In 2008, the slide showed, there were 252 builders in Lee and Collier counties. This year, the count is 108.
But as bad as the last five years have been for residential builders and developers, Collier appears to be poised for a recovery. McIntosh's conclusion: “My impression is the worst is behind us,” he says.
McIntosh points to several reasons for optimism:
• The top 10 builders in the area have pulled twice as many single-family building permits so far this year compared with all of 2010.
• Private-equity firms such as Angelo Gordon and Mount Kellett Capital Management have invested millions of dollars buying existing developments at a discount.
• Cameratta Development recently sold community development district debt for a new residential community.
• Upscale homebuilder Toll Brothers is planning a new residential development.
“Suddenly, there are development deals,” says McIntosh. “We haven't seen a project started from scratch in five years.”
The spread between buyers and sellers of residential land has narrowed, McIntosh says. In particular, banks are now better equipped to deal with land they've acquired in foreclosure with their newly formed special-assets divisions. “Now there's a method,” says McIntosh.

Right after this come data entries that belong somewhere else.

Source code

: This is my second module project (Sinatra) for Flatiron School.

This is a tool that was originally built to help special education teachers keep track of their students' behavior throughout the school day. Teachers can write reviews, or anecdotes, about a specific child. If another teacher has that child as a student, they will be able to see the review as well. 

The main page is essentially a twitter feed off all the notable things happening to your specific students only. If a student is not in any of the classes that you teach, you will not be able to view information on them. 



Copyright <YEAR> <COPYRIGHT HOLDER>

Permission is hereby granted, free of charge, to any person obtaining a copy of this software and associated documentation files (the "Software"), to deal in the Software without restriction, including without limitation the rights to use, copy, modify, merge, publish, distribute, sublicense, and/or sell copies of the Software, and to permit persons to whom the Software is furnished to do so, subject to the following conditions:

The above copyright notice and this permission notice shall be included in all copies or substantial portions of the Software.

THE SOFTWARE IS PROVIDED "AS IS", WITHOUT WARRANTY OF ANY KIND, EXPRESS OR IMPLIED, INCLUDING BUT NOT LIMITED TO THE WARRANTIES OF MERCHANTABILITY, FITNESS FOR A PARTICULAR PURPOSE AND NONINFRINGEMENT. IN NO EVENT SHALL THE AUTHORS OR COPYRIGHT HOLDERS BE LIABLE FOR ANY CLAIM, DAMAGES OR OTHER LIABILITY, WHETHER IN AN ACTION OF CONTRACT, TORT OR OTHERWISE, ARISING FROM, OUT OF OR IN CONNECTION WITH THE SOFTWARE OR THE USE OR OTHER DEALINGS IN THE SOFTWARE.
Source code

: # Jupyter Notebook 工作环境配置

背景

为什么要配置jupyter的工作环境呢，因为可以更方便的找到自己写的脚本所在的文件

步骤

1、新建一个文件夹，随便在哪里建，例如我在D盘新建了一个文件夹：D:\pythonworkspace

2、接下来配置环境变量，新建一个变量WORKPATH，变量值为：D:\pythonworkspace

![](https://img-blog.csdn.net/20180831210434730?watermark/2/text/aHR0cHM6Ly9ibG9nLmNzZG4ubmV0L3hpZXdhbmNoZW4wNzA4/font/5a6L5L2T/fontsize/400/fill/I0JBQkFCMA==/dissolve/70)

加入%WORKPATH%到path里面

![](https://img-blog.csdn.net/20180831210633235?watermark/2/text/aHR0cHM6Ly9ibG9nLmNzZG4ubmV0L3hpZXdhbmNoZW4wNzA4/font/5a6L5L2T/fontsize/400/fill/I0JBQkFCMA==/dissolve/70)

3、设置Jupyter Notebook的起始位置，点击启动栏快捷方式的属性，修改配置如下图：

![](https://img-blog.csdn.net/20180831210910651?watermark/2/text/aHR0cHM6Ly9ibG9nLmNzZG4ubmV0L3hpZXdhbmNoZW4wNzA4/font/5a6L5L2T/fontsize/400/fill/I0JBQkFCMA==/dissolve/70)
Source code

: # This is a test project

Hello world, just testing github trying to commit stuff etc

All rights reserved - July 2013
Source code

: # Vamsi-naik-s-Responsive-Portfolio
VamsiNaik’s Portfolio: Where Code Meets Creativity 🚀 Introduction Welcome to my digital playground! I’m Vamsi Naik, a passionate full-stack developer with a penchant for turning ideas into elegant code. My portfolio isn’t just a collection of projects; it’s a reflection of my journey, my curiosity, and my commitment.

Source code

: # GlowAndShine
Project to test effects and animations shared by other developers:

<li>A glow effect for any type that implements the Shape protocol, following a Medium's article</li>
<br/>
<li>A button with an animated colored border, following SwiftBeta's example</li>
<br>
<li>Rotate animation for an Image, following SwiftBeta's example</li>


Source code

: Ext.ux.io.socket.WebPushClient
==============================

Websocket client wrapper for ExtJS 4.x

Naples-based Stock Development is among the pioneers of this new wave of development with two new projects in Naples on land the company acquired from banks that foreclosed. Others include large publicly traded homebuilders such as Lennar, which is acquiring the failed Treviso Bay development in east Naples after Wachovia foreclosed on the property.
Most of the land deals so far have been financed by private equity, but McIntosh pointed to the reemergence of community development district debt as a positive sign. With this kind of financing, a developer sells bonds to investors to pay for roads, sewers and other infrastructure. But the collapse of the residential real estate business also resulted in substantial investor losses, and this form of financing has been nonexistent until now. “The documents are written differently now,” says McIntosh. “The disclosures are in larger print.”
McIntosh cited data from market tracking firm Metrostudy that indicates there is only a two months' supply of finished vacant homes in the Lee and Collier areas. “We need to build some lots,” he says. “One builder has told me they're able to raise prices.”
McIntosh isn't overly concerned about foreclosures. “It's no longer the assault that is used to be,” he says. Banks are managing foreclosures better, making deals with borrowers where it makes sense and expediting short sales.